I mean, that’s a good thing. No one’s saying we shouldn’t think about it. And news publishers, brands, government agencies, nonprofits and others who provide utility to the public on social media should certainly keep accessibility in mind.
Edited because auto-correct mis-corrected accessibility. Very funny, auto-correct.
Just so long as the conversation doesn’t turn into “won’t someone think of the software developers” - I don’t have a dog in the fight. Not a developer - don’t use the twit machine.
It’s not actually a different font, all the bold/cursive/italic/etc text is available in the standard unicode tables, you just need to know the correct code for them. So to a machine reader will instead of seeing an alphanumeric character will instead see the unicode reference.
Although… seeing as all the emojis that twitter can put out are also specified in unicode I wonder how this software handles those.
Ah that makes sense. So if it is standard unicode, then one would think that would be super easy to transcribe to text. “Bold U” = “U”, “Black Letter E” =“E”, etc
AFAIK, screen-readers read out the full Unicode name for the emoji. Every time. So becomes “Reversed Hand With Middle Finger Extended” to a screen reader. Something to consider the next time you decide to write a clapping hands sentence . (or as screen readers see it, “write Clapping Hands Sign a Clapping Hands Sign clapping Clapping Hands Sign hands Clapping Hands Sign sentence Clapping Hands Sign.”)
And the less said about ASCII-art memes, the better.
The thing is, this isn’t really something I think is on screen-readers to fix. Not on their own, anyway. They’re doing exactly what they’re supposed to do: read the text as written. These “fancy” characters are deep in the Unicode extended character set for mathematical symbols, and were never intended to be used as replacements for standard Latin characters in everyday writing. They’re not just bold or italic letters, they have their own semantic meanings, which is why VoiceOver is treating them this way to begin with (also, for the record, VoiceOver’s reading speed in this person’s tweet has been cranked up pretty high, which I suspect most of its day-to-day users are used to, but it does also strongly emphasize just how unintelligible these symbols can make things).

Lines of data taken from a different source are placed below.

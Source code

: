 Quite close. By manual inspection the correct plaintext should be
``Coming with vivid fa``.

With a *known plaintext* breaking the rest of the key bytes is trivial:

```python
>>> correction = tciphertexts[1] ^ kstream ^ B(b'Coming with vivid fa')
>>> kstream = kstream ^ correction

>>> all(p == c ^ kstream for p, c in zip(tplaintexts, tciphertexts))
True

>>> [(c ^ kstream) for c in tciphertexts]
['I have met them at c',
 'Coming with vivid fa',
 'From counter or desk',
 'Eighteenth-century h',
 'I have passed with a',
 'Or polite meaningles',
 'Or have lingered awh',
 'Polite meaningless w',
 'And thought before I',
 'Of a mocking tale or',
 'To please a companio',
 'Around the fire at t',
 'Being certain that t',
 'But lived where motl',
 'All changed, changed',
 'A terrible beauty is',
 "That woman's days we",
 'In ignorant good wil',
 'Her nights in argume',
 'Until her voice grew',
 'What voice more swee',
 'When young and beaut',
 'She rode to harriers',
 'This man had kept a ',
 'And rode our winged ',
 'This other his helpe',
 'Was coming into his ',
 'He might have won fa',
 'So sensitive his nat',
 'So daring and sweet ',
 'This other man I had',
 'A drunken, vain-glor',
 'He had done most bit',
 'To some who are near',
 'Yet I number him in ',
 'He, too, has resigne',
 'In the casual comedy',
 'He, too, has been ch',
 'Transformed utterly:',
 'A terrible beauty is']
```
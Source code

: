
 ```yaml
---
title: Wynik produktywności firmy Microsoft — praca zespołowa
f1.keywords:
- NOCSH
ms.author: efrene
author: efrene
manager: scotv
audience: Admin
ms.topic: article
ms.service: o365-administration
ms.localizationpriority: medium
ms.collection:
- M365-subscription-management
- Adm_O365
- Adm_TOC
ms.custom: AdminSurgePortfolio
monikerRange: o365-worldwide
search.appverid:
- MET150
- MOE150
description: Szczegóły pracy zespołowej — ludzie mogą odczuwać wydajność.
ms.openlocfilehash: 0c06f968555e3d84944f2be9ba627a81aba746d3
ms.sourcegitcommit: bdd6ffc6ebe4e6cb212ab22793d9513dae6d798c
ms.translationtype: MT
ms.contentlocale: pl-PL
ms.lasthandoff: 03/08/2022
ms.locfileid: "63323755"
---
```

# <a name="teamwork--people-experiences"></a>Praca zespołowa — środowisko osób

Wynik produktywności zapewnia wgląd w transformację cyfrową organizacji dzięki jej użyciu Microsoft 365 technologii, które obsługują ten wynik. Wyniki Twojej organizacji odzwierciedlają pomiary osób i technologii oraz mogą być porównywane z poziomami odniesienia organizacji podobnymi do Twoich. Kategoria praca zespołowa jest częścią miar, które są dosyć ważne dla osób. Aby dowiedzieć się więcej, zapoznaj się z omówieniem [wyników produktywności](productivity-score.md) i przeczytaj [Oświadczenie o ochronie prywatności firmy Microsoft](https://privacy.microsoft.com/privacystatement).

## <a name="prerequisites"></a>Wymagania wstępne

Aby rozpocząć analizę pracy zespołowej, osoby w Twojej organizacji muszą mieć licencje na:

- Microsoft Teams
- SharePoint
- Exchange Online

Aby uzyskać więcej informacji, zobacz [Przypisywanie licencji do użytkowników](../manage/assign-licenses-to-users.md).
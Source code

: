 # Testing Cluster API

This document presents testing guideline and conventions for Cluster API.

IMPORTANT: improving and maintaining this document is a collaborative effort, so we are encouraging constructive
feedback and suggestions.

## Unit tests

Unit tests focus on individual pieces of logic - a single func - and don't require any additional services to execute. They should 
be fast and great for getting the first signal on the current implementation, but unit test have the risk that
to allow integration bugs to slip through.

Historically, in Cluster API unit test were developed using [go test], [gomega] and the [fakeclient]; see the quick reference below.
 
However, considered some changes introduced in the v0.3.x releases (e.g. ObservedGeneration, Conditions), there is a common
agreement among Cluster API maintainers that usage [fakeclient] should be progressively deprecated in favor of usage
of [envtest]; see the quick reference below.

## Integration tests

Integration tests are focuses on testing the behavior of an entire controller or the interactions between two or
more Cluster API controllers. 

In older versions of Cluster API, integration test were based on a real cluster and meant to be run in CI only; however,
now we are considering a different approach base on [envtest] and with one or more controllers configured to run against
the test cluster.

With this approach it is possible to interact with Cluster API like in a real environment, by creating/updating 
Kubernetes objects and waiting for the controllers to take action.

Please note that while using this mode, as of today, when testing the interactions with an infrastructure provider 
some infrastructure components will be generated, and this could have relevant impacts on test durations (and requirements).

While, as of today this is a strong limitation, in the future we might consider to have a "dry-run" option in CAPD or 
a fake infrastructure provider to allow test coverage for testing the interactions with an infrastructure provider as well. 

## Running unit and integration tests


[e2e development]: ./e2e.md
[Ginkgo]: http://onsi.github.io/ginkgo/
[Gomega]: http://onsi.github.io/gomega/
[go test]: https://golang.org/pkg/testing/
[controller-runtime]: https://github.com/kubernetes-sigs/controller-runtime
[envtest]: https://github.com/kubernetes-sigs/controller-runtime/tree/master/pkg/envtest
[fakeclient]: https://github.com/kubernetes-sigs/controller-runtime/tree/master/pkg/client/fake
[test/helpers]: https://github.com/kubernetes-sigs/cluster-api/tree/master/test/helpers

We have actual semantic tags built into HTML to do things like indicate emphasis in ways that screen readers are totally fine with, but Twitter—and most other social media platforms—don’t provide any means of inserting them into the text of a message. Add a text-formatting bar to the tweet field so you can actually bold and italicize normal ASCII/extended characters, and this problem mostly solves itself.
The original post clarifies downthread. They aren’t a clever font, they are using nonstandard characters from the mathematic symbol tables that look like a font. Twitter and the reader are both behaving reasonably, but the people who do that aren’t considering the full audience of their tweets.
The screen reader is doing the correct job. Those aren’t “fonts” they’re special symbols, as for mathematics, that are being “mis-used” for their visual similarity to alternate fonts. So the screen-reader is simply revealing the truth of the text.
While this does create a big problem for those who rely on assistive technologies, I imagine this also creates a problem for those who perform NLP and sentiment analysis on tweets?
I can’t agree with your analogy here. This seems to me to be more like their being a perfectly good ramp, but some of the users are making their contact point* up on the roof which is reachable by ladder. These characters are not a font. The use of them in that way is a hack.
That’s the thing – these aren’t different fonts. These are all special Unicode characters and/or transformations.
This text: “𝖍𝖊𝖑𝖑𝖔” isn’t a special font. It’s all made up of characters in the “Mathematical Alphanumeric Symbols” block:
For a screenreader to know this means “hello”, it needs to be able to know how to take these things that may look like letters (but technically aren’t) into letters. There’s hundreds of thousands of possible code points that can be interpreted as letters.